他夜夜守着,早就在等这一刻。
但他要的不是一时半刻的癫狂欢欲,他大约是有病,一旦遇到能燃起他死寂灵魂的东西,一次就容易上瘾。
一旦上瘾,便万劫不复。
他等到了人,比及一晌贪欢,他能付出最大的耐心,更想和这人谈一谈。
“你想要什——”
听不到动静,陆清珵顿了顿又开了口,但话没说完就是一顿:一支枝条缓缓绕在了他的脖颈上,正慢慢一点点收紧。

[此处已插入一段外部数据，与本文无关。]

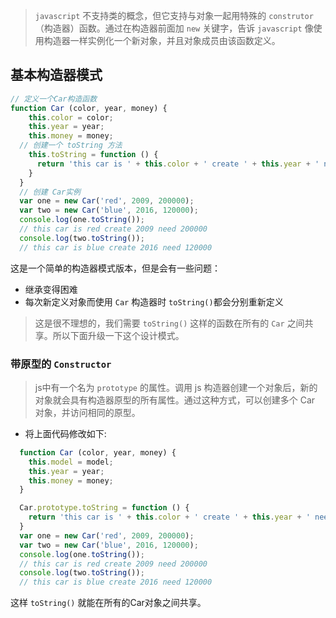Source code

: 
> `javascript` 不支持类的概念，但它支持与对象一起用特殊的 `construtor`（构造器）函数。通过在构造器前面加  `new` 关键字，告诉 `javascript` 像使用构造器一样实例化一个新对象，并且对象成员由该函数定义。

## 基本构造器模式
```javascript
// 定义一个Car构造函数
function Car (color, year, money) {
    this.color = color;
    this.year = year;
    this.money = money;
  // 创建一个 toString 方法
    this.toString = function () {
      return 'this car is ' + this.color + ' create ' + this.year + ' need ' + this.money;
    }
  }
  // 创建 Car实例
  var one = new Car('red', 2009, 200000);
  var two = new Car('blue', 2016, 120000);
  console.log(one.toString());
  // this car is red create 2009 need 200000
  console.log(two.toString());
  // this car is blue create 2016 need 120000
```
这是一个简单的构造器模式版本，但是会有一些问题：
  - 继承变得困难
  - 每次新定义对象而使用 `Car` 构造器时 `toString()`都会分别重新定义

> 这是很不理想的，我们需要 `toString()` 这样的函数在所有的 `Car` 之间共享。所以下面升级一下这个设计模式。
### 带原型的 `Constructor`

> js中有一个名为 `prototype` 的属性。调用 js 构造器创建一个对象后，新的对象就会具有构造器原型的所有属性。通过这种方式，可以创建多个 Car 对象，并访问相同的原型。

- 将上面代码修改如下:
```javascript
  function Car (color, year, money) {
    this.model = model;
    this.year = year;
    this.money = money;
  }

  Car.prototype.toString = function () {
    return 'this car is ' + this.color + ' create ' + this.year + ' need ' + this.money;
  }
  var one = new Car('red', 2009, 200000);
  var two = new Car('blue', 2016, 120000);
  console.log(one.toString());
  // this car is red create 2009 need 200000
  console.log(two.toString());
  // this car is blue create 2016 need 120000
```
这样 `toString()` 就能在所有的Car对象之间共享。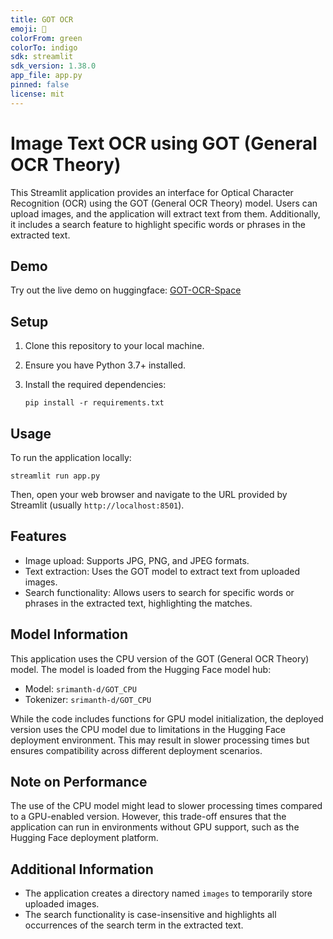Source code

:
```yaml
---
title: GOT OCR
emoji: 👀
colorFrom: green
colorTo: indigo
sdk: streamlit
sdk_version: 1.38.0
app_file: app.py
pinned: false
license: mit
---
```


# Image Text OCR using GOT (General OCR Theory)

This Streamlit application provides an interface for Optical Character Recognition (OCR) using the GOT (General OCR Theory) model. Users can upload images, and the application will extract text from them. Additionally, it includes a search feature to highlight specific words or phrases in the extracted text.

## Demo

Try out the live demo on huggingface: [GOT-OCR-Space](https://huggingface.co/spaces/akhil-vaidya/GOT-OCR)

## Setup

1. Clone this repository to your local machine.
2. Ensure you have Python 3.7+ installed.
3. Install the required dependencies:

   ```
   pip install -r requirements.txt
   ```

## Usage

To run the application locally:

```
streamlit run app.py
```

Then, open your web browser and navigate to the URL provided by Streamlit (usually `http://localhost:8501`).

## Features

- Image upload: Supports JPG, PNG, and JPEG formats.
- Text extraction: Uses the GOT model to extract text from uploaded images.
- Search functionality: Allows users to search for specific words or phrases in the extracted text, highlighting the matches.

## Model Information

This application uses the CPU version of the GOT (General OCR Theory) model. The model is loaded from the Hugging Face model hub:

- Model: `srimanth-d/GOT_CPU`
- Tokenizer: `srimanth-d/GOT_CPU`

While the code includes functions for GPU model initialization, the deployed version uses the CPU model due to limitations in the Hugging Face deployment environment. This may result in slower processing times but ensures compatibility across different deployment scenarios.

## Note on Performance

The use of the CPU model might lead to slower processing times compared to a GPU-enabled version. However, this trade-off ensures that the application can run in environments without GPU support, such as the Hugging Face deployment platform.

## Additional Information

- The application creates a directory named `images` to temporarily store uploaded images.
- The search functionality is case-insensitive and highlights all occurrences of the search term in the extracted text.
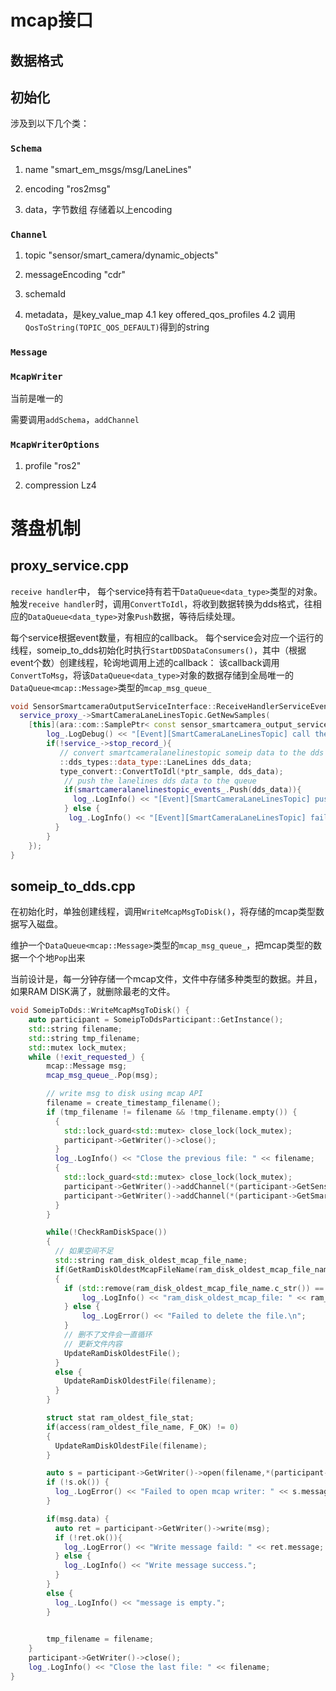 

# mcap接口


## 数据格式





## 初始化
涉及到以下几个类：
### `Schema`
1. name
"smart_em_msgs/msg/LaneLines"

2. encoding
"ros2msg"

3. data，字节数组
存储着以上encoding

### `Channel`
1. topic
"sensor/smart_camera/dynamic_objects"

2. messageEncoding
"cdr"

3. schemaId

4. metadata，是key_value_map
4.1 key
offered_qos_profiles
4.2 
调用`QosToString(TOPIC_QOS_DEFAULT)`得到的string

### `Message`


### `McapWriter`
当前是唯一的

需要调用`addSchema`，`addChannel`
    
### `McapWriterOptions`
1. profile
"ros2"

2. compression
Lz4




# 落盘机制
## proxy_service.cpp
`receive handler`中，
每个service持有若干`DataQueue<data_type>`类型的对象。
触发`receive handler`时，调用`ConvertToIdl`，将收到数据转换为dds格式，往相应的`DataQueue<data_type>`对象`Push`数据，等待后续处理。

每个service根据event数量，有相应的callback。
每个service会对应一个运行的线程，someip_to_dds初始化时执行`StartDDSDataConsumers()`，其中（根据event个数）创建线程，轮询地调用上述的callback：
该callback调用`ConvertToMsg`，将该`DataQueue<data_type>`对象的数据存储到全局唯一的`DataQueue<mcap::Message>`类型的`mcap_msg_queue_`


```cpp
void SensorSmartcameraOutputServiceInterface::ReceiveHandlerServiceEventSmartCameraLaneLinesTopic() {
  service_proxy_->SmartCameraLaneLinesTopic.GetNewSamples(
    [this](ara::com::SamplePtr< const sensor_smartcamera_output_service::proxy::events::SmartCameraLaneLinesTopic::SampleType> ptr_sample) {
    	log_.LogDebug() << "[Event][SmartCameraLaneLinesTopic] call the FastDDS forwarding function";
        if(!service_->stop_record_){
           // convert smartcameralanelinestopic someip data to the dds data
           ::dds_types::data_type::LaneLines dds_data;
           type_convert::ConvertToIdl(*ptr_sample, dds_data); 
            // push the lanelines dds data to the queue
            if(smartcameralanelinestopic_events_.Push(dds_data)){
              log_.LogInfo() << "[Event][SmartCameraLaneLinesTopic] push success.";   
            } else {                                                                 
             log_.LogInfo() << "[Event][SmartCameraLaneLinesTopic] failed to push.";
          }
        }
    });
}
```


## someip_to_dds.cpp
在初始化时，单独创建线程，调用`WriteMcapMsgToDisk()`，将存储的mcap类型数据写入磁盘。

维护一个`DataQueue<mcap::Message>`类型的`mcap_msg_queue_`，把mcap类型的数据一个个地`Pop`出来

当前设计是，每一分钟存储一个mcap文件，文件中存储多种类型的数据。并且，如果RAM DISK满了，就删除最老的文件。

```cpp
void SomeipToDds::WriteMcapMsgToDisk() {
    auto participant = SomeipToDdsParticipant::GetInstance();
    std::string filename;
    std::string tmp_filename;
    std::mutex lock_mutex;
    while (!exit_requested_) {
        mcap::Message msg;
        mcap_msg_queue_.Pop(msg);

        // write msg to disk using mcap API
        filename = create_timestamp_filename();
        if (tmp_filename != filename && !tmp_filename.empty()) {
          {
            std::lock_guard<std::mutex> close_lock(lock_mutex);
            participant->GetWriter()->close();
          }
          log_.LogInfo() << "Close the previous file: " << filename;
          {
            std::lock_guard<std::mutex> close_lock(lock_mutex);
            participant->GetWriter()->addChannel(*(participant->GetSensorSmartCameraDynamicObjectsChannel()));
            participant->GetWriter()->addChannel(*(participant->GetSmartCameraLaneLinesChannel()));
          }
        }

        while(!CheckRamDiskSpace())
        {
          // 如果空间不足
          std::string ram_disk_oldest_mcap_file_name;
          if(GetRamDiskOldestMcapFileName(ram_disk_oldest_mcap_file_name))
          {
            if (std::remove(ram_disk_oldest_mcap_file_name.c_str()) == 0) {
                log_.LogInfo() << "ram_disk_oldest_mcap_file: " << ram_disk_oldest_mcap_file_name <<" was successfully deleted.\n";
            } else {
                log_.LogError() << "Failed to delete the file.\n";
            }
            // 删不了文件会一直循环
            // 更新文件内容
            UpdateRamDiskOldestFile();
          }
          else {
            UpdateRamDiskOldestFile(filename);
          }
        }

        struct stat ram_oldest_file_stat;
        if(access(ram_oldest_file_name, F_OK) != 0)
        {
          UpdateRamDiskOldestFile(filename);
        }

        auto s = participant->GetWriter()->open(filename,*(participant->GetOptions()));
        if (!s.ok()) {
          log_.LogError() << "Failed to open mcap writer: " << s.message;
        }

        if(msg.data) {
          auto ret = participant->GetWriter()->write(msg);
          if (!ret.ok()){
            log_.LogError() << "Write message faild: " << ret.message;
          } else {
            log_.LogInfo() << "Write message success.";
          }
        }
        else {
          log_.LogInfo() << "message is empty.";
        }
        

        tmp_filename = filename;
    }
    participant->GetWriter()->close();
    log_.LogInfo() << "Close the last file: " << filename;
}
```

继而他听到了那个熟悉的女人声音,依旧是气音,很轻却又透着明显的嘲讽。
“要什么,”
秦白听到他问“要吗”的时候,心里气急反笑,簌簌枝叶微颤,她在他耳边轻哂一声,“技术太烂,不如我送你直接去极乐世界——”
说着,勒出他脖颈的枝叶微微一用力,陆清珵的脖颈顿时被勒出一道凹痕。
吓一吓他,或者会知难而退。
技术太烂?
陆清珵一怔。
这回应太过出乎意料,他震惊之下,甚至一时都没做出反应。
不等他反应过来想说什么,便觉得眼前一黑,强烈的窒息感令他张开了嘴,一道死亡的威胁霎时从他心底窜起,却偏又激起他心底的强烈征服欲。
他没有挣扎,看似十分平和乖顺,浑身的血却没忍住燃起……他更加渴望,渴望到有些扭曲。
“你不行,”
秦白的声音轻轻轻轻地在他耳边响起,“还有,别再让我在夜里见到你——除非你找死。”
又补充一句接着恐吓他,“你的血很香,大补。”
这话像不像个妖精?
不等陆清珵再有什么反应,秦白在他脑后一点,让他整个人晕了过去。
撤回枝条,秦白扫了一眼陆清珵脖颈间的那一道红痕,略一忖度,没有管它:免得这人好了伤疤忘了疼。
明天看到这道痕,希望这人知道怕了,识趣一点。
她敛起心神吸纳碎片能量。
几个小时后,顺利回了家。
……
次日一大早,天有点阴沉。
“四哥?”
陆珩在陆清珵过来这边吃早饭时,看着他脖颈上的一道红痕,吃了一惊,“你,你脖子怎么了?”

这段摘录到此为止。